[Extracted records]

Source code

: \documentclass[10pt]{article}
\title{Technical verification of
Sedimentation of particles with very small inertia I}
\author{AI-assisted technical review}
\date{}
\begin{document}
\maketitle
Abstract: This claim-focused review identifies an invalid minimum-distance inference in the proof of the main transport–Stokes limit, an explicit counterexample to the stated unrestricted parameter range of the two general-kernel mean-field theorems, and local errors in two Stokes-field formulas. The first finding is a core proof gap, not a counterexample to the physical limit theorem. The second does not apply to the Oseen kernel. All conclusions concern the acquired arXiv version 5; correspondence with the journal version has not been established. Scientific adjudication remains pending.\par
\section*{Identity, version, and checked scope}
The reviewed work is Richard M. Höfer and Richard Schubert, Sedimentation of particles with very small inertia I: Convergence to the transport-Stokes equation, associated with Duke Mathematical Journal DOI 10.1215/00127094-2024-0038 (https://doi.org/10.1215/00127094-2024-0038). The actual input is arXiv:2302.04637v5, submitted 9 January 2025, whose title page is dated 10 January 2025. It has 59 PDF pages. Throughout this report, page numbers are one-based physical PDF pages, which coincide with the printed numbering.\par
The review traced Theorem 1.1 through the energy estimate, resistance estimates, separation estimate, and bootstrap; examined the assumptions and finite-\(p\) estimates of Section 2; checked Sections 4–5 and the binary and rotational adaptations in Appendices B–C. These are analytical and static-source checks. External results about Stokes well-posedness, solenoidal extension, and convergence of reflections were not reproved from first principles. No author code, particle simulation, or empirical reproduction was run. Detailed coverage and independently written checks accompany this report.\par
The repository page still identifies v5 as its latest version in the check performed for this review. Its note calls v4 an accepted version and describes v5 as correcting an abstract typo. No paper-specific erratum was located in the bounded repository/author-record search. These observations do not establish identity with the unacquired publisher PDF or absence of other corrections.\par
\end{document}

---

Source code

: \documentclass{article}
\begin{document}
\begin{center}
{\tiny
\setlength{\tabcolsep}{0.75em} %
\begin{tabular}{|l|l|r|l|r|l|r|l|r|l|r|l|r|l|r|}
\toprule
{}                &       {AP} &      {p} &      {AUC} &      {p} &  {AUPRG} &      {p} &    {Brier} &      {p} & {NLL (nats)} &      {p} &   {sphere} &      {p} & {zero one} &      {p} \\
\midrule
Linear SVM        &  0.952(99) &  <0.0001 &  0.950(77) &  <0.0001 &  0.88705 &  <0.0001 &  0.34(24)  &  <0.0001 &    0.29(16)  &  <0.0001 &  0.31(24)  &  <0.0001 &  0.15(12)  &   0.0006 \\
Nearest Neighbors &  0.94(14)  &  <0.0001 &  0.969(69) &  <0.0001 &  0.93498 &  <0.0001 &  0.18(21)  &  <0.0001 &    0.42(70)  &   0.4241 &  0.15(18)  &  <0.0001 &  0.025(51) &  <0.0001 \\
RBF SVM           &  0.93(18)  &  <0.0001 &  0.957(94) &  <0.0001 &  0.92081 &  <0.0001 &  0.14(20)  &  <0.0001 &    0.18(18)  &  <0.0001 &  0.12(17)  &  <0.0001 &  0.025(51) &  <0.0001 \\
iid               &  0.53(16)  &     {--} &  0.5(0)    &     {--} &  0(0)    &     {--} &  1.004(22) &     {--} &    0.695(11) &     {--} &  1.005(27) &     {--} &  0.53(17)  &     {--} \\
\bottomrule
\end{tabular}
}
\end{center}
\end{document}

==

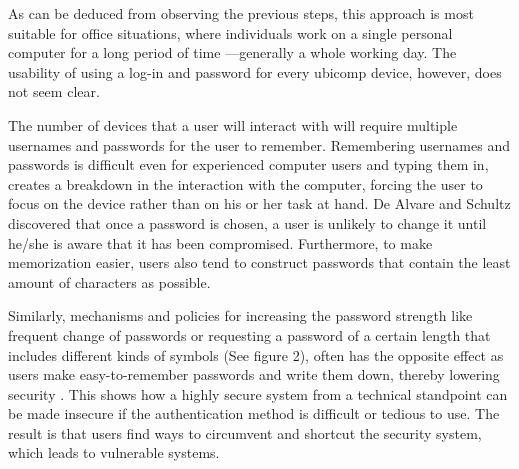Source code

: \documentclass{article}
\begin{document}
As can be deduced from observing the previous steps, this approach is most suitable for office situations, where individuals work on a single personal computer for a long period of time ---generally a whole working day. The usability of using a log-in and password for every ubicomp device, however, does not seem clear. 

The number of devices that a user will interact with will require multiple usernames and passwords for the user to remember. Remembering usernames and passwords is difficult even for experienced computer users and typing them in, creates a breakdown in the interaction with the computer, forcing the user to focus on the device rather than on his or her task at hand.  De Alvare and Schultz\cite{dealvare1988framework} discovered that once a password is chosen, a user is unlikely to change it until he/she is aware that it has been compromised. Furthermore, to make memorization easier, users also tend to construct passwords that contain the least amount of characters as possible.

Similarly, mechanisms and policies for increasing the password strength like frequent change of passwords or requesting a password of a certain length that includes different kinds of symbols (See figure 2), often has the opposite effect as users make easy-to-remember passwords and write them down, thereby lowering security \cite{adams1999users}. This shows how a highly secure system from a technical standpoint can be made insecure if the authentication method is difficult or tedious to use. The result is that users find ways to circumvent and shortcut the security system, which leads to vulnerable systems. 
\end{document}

Work instructions>
Return every line of the records in which the word "tabular" is found.

Solution to this problem>
\begin{tabular}{|l|l|r|l|r|l|r|l|r|l|r|l|r|l|r|}
\end{tabular}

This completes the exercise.